Start of Records shown
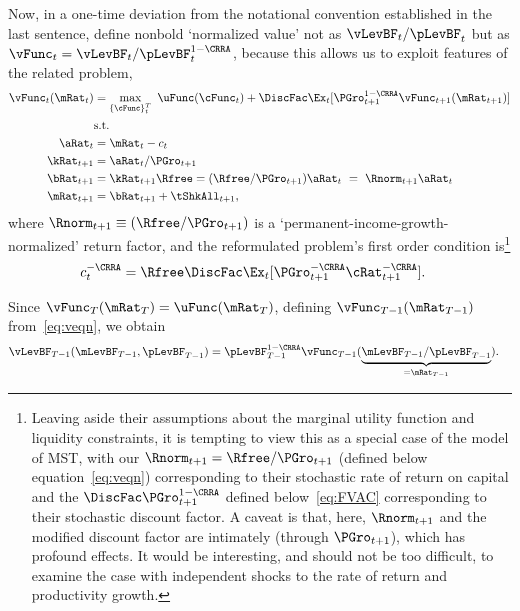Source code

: \documentclass[ProjectDLO]{subfiles}
\begin{document}
Now, in a one-time deviation from the notational convention established in the last sentence, define nonbold `normalized value' not as $\vLevBF_{t}/\pLevBF_{t}$ but as $\vFunc_{t} = \vLevBF_{t}/\pLevBF_{t}^{1-\CRRA}$, because this allows us to exploit features of the related problem,
\begin{align}
  \vFunc_{t}(\mRat_{t})  & = \max_{{\{\cFunc\}}_{t}^{T}}~  \uFunc(\cFunc_{t}) +\DiscFac \Ex_{t}[\PGro_{t+1}^{1-\CRRA}\vFunc_{t+1}({\mRat}_{t+1})] \notag \\
                         & \mbox{s.t.}  \label{eq:veqn}
  \\ {\aRat}_{t}  & = \mRat_{t}-c_{t}  \notag
  \\ {\kRat}_{t+1} & = \aRat_{t}/\PGro_{t+1}  \notag
  \\ {\bRat}_{t+1}  & = {\kRat}_{t+1}\Rfree = (\Rfree/\PGro_{t+1})\aRat_{t}  ~ = ~ \Rnorm_{t+1}\aRat_{t}  \notag
  \\ \mRat_{t+1}  & = \bRat_{t+1}+\tShkAll_{t+1}  \notag, %
\end{align}
where $\Rnorm_{t+1}\equiv (\Rfree/\PGro_{t+1})$ is a `permanent-income-growth-normalized' return factor, and the reformulated problem's first order condition is\footnote{Leaving aside their assumptions about the marginal utility function and liquidity constraints, it is tempting to view this as a special case of the model of MST, with our $\Rnorm_{t+1}=\Rfree/\PGro_{t+1}$ (defined below equation~\eqref{eq:veqn}) corresponding to their stochastic rate of return on capital and the {\FVAF} $\DiscFac \PGro_{t+1}^{1-\CRRA}$ defined below~\eqref{eq:FVAC} corresponding to their stochastic discount factor.  A caveat is that, here, $\Rnorm_{t+1}$ and the modified discount factor are intimately (through $\PGro_{t+1}$), which has profound effects.  It would be interesting, and should not be too difficult, to examine the case with independent shocks to the rate of return and productivity growth.}
\begin{align}
  c_{t}^{-\CRRA}  & = \Rfree \DiscFac \Ex_{t}[ {\PGro}_{t+1}^{-\CRRA} {\cRat}
                    _{t+1}^{-\CRRA}].  \label{eq:scaledeuler}
\end{align}

Since $\vFunc_{T}(\mRat_{T}) = \uFunc(\mRat_{T})$, defining $\vFunc_{T-1}(\mRat_{T-1})$ from~\eqref{eq:veqn}, we obtain
\begin{align*}
  \vLevBF_{T-1}(\mLevBF_{T-1},\pLevBF_{T-1})  & = \pLevBF_{T-1}^{1-\CRRA} \vFunc_{T-1}(\underbrace{\mLevBF_{T-1}/\pLevBF_{T-1}}_{=\mRat_{T-1}}).
\end{align*}
\end{document}
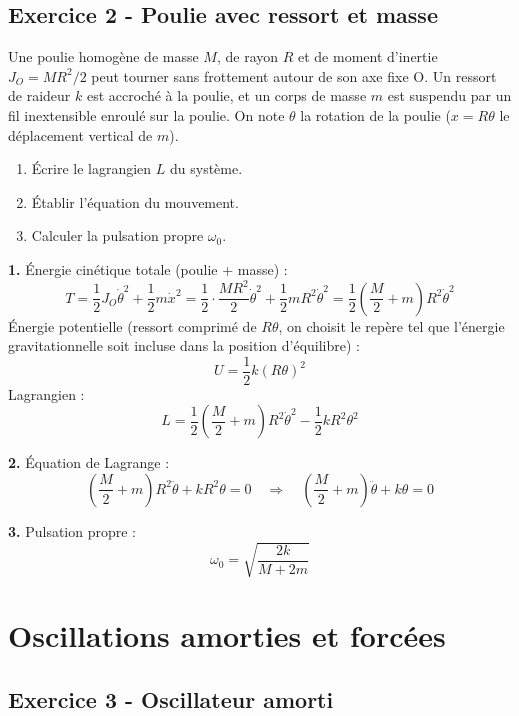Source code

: \documentclass[12pt,a4paper]{article}
\begin{document}
\subsection*{Exercice 2 - Poulie avec ressort et masse \niveau{\moyen}}

\begin{boiteexercice}
Une poulie homogène de masse $M$, de rayon $R$ et de moment d'inertie $J_O = MR^2/2$ peut tourner sans frottement autour de son axe fixe O. Un ressort de raideur $k$ est accroché à la poulie, et un corps de masse $m$ est suspendu par un fil inextensible enroulé sur la poulie. On note $\theta$ la rotation de la poulie ($x = R\theta$ le déplacement vertical de $m$).
\begin{enumerate}
  \item Écrire le lagrangien $L$ du système.
  \item Établir l'équation du mouvement.
  \item Calculer la pulsation propre $\omega_0$.
\end{enumerate}
\end{boiteexercice}

\begin{boitecorrige}
\textbf{1.} Énergie cinétique totale (poulie + masse) :
\[
T = \frac{1}{2}J_O\dot\theta^2 + \frac{1}{2}m\dot x^2 = \frac{1}{2}\cdot\frac{MR^2}{2}\dot\theta^2 + \frac{1}{2}mR^2\dot\theta^2 = \frac{1}{2}\!\left(\frac{M}{2}+m\right)R^2\dot\theta^2
\]
Énergie potentielle (ressort comprimé de $R\theta$, on choisit le repère tel que l'énergie gravitationnelle soit incluse dans la position d'équilibre) :
\[
U = \frac{1}{2}k(R\theta)^2
\]
Lagrangien :
\[
L = \frac{1}{2}\!\left(\frac{M}{2}+m\right)R^2\dot\theta^2 - \frac{1}{2}kR^2\theta^2
\]

\textbf{2.} Équation de Lagrange :
\[
\left(\frac{M}{2}+m\right)R^2\ddot\theta + kR^2\theta = 0 \quad\Longrightarrow\quad \left(\frac{M}{2}+m\right)\ddot\theta + k\theta = 0
\]

\textbf{3.} Pulsation propre :
\[
\omega_0 = \sqrt{\frac{2k}{M+2m}}
\]
\end{boitecorrige}

\section{Oscillations amorties et forcées}

\subsection*{Exercice 3 - Oscillateur amorti \niveau{\moyen}}
\end{document}
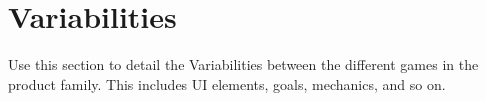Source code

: \section{Variabilities}

Use this section to detail the Variabilities between the different games in the product family. This includes UI elements, goals, mechanics, and so on.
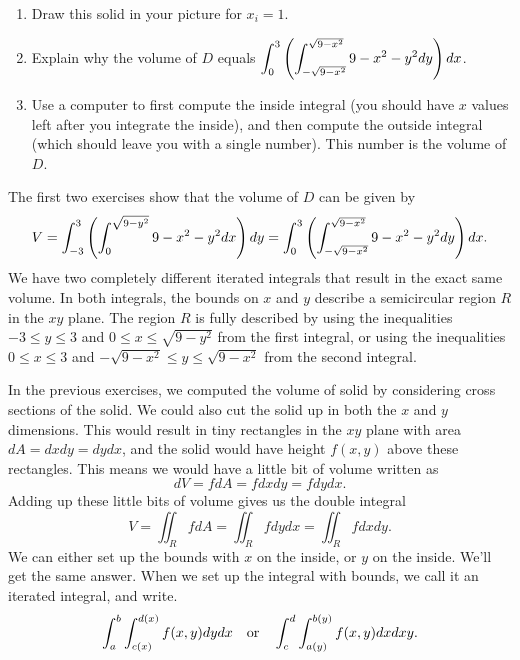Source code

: \begin{challenge}
\begin{enumerate}[resume]
	\item Draw this solid in your picture for $x_i = 1$. 
	\item Explain why the volume of $D$ equals $\displaystyle\int_{0}^{3} \left(\int_{-\sqrt{9-x^2}}^{\sqrt{9-x^2}}9-x^2-y^2 dy\right) dx$.
	\item Use a computer to first compute the inside integral (you should have $x$ values left after you integrate the inside), and then compute the outside integral (which should leave you with a single number). This number is the volume of $D$. 
\end{enumerate}
\end{challenge}

The first two exercises show that the volume of $D$ can be given by 
$$V=\displaystyle\int_{-3}^{3} \left(\int_0^{\sqrt{9-y^2}}9-x^2-y^2 dx\right) dy = \displaystyle\int_{0}^{3} \left(\int_{-\sqrt{9-x^2}}^{\sqrt{9-x^2}}9-x^2-y^2 dy\right) dx.$$
We have two completely different iterated integrals that result in the exact same volume. In both integrals, the bounds on $x$ and $y$ describe a semicircular region $R$ in the $xy$ plane. The region $R$ is fully described by using the inequalities $-3\leq y\leq 3$ and $0\leq x\leq \sqrt{9-y^2}$ from the first integral, or using the inequalities $0\leq x\leq 3$ and $-\sqrt{9-x^2}\leq y\leq \sqrt{9-x^2}$ from the second integral.



In the previous exercises, we computed the volume of solid by considering cross sections of the solid.  We could also cut the solid up in both the $x$ and $y$ dimensions.  This would result in tiny rectangles in the $xy$ plane with area $dA=dxdy=dydx$, and the solid would have height $f(x,y)$ above these rectangles.  This means we would have a little bit of volume written as  
$$dV=fdA=fdxdy=fdydx.$$ 
Adding up these little bits of volume gives us the double integral 
$$V = \iint_R fdA=\iint_R fdydx=\iint_R fdxdy.$$
We can either set up the bounds with $x$ on the inside, or $y$ on the inside. We'll get the same answer.  When we set up the integral with bounds, we call it an iterated integral, and write.
$$\displaystyle \int_a^b \int_{c(x)}^{d(x)}f(x,y)dydx \quad \text{or} \quad
\displaystyle \int_c^d \int_{a(y)}^{b(y)}f(x,y)dxdxy.$$

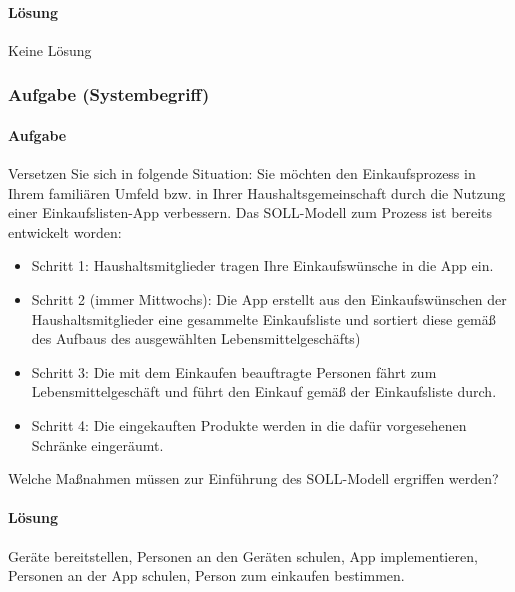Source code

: \paragraph*{Lösung}
    Keine Lösung


\subsubsection*{Aufgabe (Systembegriff)}
\paragraph*{Aufgabe}
    Versetzen Sie sich in folgende Situation: Sie möchten den Einkaufsprozess in Ihrem familiären Umfeld bzw. in Ihrer Haushaltsgemeinschaft durch die Nutzung einer Einkaufslisten-App verbessern. Das SOLL-Modell zum Prozess ist bereits entwickelt worden:
   
    \begin{itemize}
        \item Schritt 1: Haushaltsmitglieder tragen Ihre Einkaufswünsche in die App ein.
        \item Schritt 2 (immer Mittwochs): Die App erstellt aus den Einkaufswünschen der Haushaltsmitglieder eine gesammelte Einkaufsliste und sortiert diese gemäß des Aufbaus des ausgewählten Lebensmittelgeschäfts)
        \item Schritt 3: Die mit dem Einkaufen beauftragte Personen fährt zum Lebensmittelgeschäft und führt den Einkauf gemäß der Einkaufsliste durch.
        \item Schritt 4: Die eingekauften Produkte werden in die dafür vorgesehenen Schränke eingeräumt.
    \end{itemize}

    Welche Maßnahmen müssen zur Einführung des SOLL-Modell ergriffen werden?
\paragraph*{Lösung}
    Geräte bereitstellen, Personen an den Geräten schulen, App implementieren, Personen an der App schulen, Person zum einkaufen bestimmen.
End of Records shown
### Your goal
The lines to extract from the data above begin with the line containing "die App ein." and end with the line containing "des ausgewählten Lebensmittelgeschäfts)". Extract them exactly, including both.

### Answer for this exercise
        \item Schritt 1: Haushaltsmitglieder tragen Ihre Einkaufswünsche in die App ein.
        \item Schritt 2 (immer Mittwochs): Die App erstellt aus den Einkaufswünschen der Haushaltsmitglieder eine gesammelte Einkaufsliste und sortiert diese gemäß des Aufbaus des ausgewählten Lebensmittelgeschäfts)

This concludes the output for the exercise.